*What is being asked*. Scan the entries for "caption". Every line that holds it is to be copied.

*Stored data*.
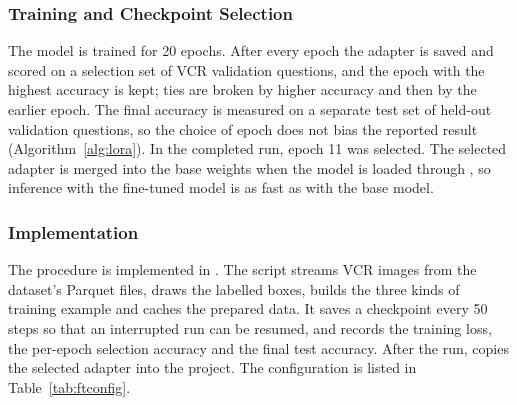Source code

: \subsubsection{Training and Checkpoint Selection}
The model is trained for 20 epochs. After every epoch the adapter is saved and scored on a selection set of VCR validation questions, and the epoch with the highest \QtoAR{} accuracy is kept; ties are broken by higher \QtoA{} accuracy and then by the earlier epoch. The final accuracy is measured on a separate test set of held-out validation questions, so the choice of epoch does not bias the reported result (Algorithm~\ref{alg:lora}). In the completed run, epoch 11 was selected. The selected adapter is merged into the base weights when the model is loaded through , so inference with the fine-tuned model is as fast as with the base model.

\subsubsection{Implementation}
The procedure is implemented in . The script streams VCR images from the dataset's Parquet files, draws the labelled boxes, builds the three kinds of training example and caches the prepared data. It saves a checkpoint every 50 steps so that an interrupted run can be resumed, and records the training loss, the per-epoch selection accuracy and the final test accuracy. After the run,  copies the selected adapter into the project. The configuration is listed in Table~\ref{tab:ftconfig}.

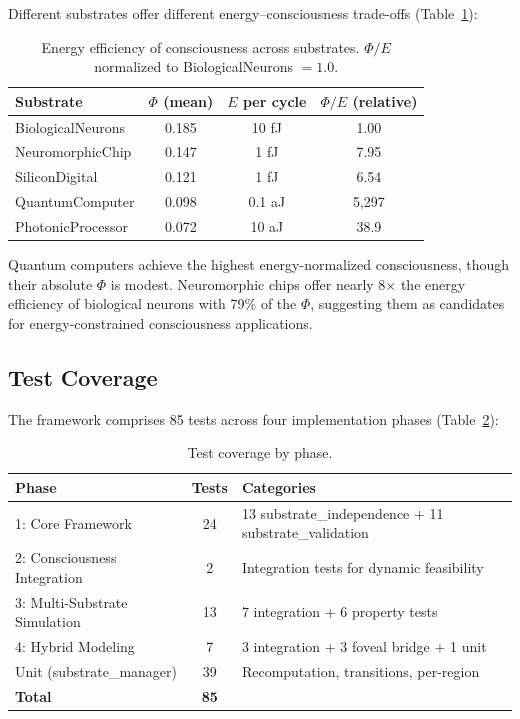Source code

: \documentclass[12pt,a4paper]{article}
\begin{document}
Different substrates offer different energy--consciousness trade-offs (Table~\ref{tab:energy}):

\begin{table}[H]
\centering
\caption{Energy efficiency of consciousness across substrates. $\Phi/E$ normalized to BiologicalNeurons $= 1.0$.}
\label{tab:energy}
\begin{tabular}{lccc}
\toprule
\textbf{Substrate} & \textbf{$\Phi$ (mean)} & \textbf{$E$ per cycle} & \textbf{$\Phi/E$ (relative)} \\
\midrule
BiologicalNeurons & 0.185 & 10 fJ & 1.00 \\
NeuromorphicChip & 0.147 & 1 fJ & 7.95 \\
SiliconDigital & 0.121 & 1 fJ & 6.54 \\
QuantumComputer & 0.098 & 0.1 aJ & 5,297 \\
PhotonicProcessor & 0.072 & 10 aJ & 38.9 \\
\bottomrule
\end{tabular}
\end{table}

Quantum computers achieve the highest energy-normalized consciousness, though their absolute $\Phi$ is modest. Neuromorphic chips offer nearly 8$\times$ the energy efficiency of biological neurons with 79\% of the $\Phi$, suggesting them as candidates for energy-constrained consciousness applications.

\subsection{Test Coverage}

The framework comprises 85 tests across four implementation phases (Table~\ref{tab:tests}):

\begin{table}[H]
\centering
\caption{Test coverage by phase.}
\label{tab:tests}
\begin{tabular}{lcl}
\toprule
\textbf{Phase} & \textbf{Tests} & \textbf{Categories} \\
\midrule
1: Core Framework & 24 & 13 substrate\_independence + 11 substrate\_validation \\
2: Consciousness Integration & 2 & Integration tests for dynamic feasibility \\
3: Multi-Substrate Simulation & 13 & 7 integration + 6 property tests \\
4: Hybrid Modeling & 7 & 3 integration + 3 foveal bridge + 1 unit \\
\midrule
Unit (substrate\_manager) & 39 & Recomputation, transitions, per-region \\
\midrule
\textbf{Total} & \textbf{85} & \\
\bottomrule
\end{tabular}
\end{table}
\end{document}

*Completed task*.
\caption{Energy efficiency of consciousness across substrates. $\Phi/E$ normalized to BiologicalNeurons $= 1.0$.}
\caption{Test coverage by phase.}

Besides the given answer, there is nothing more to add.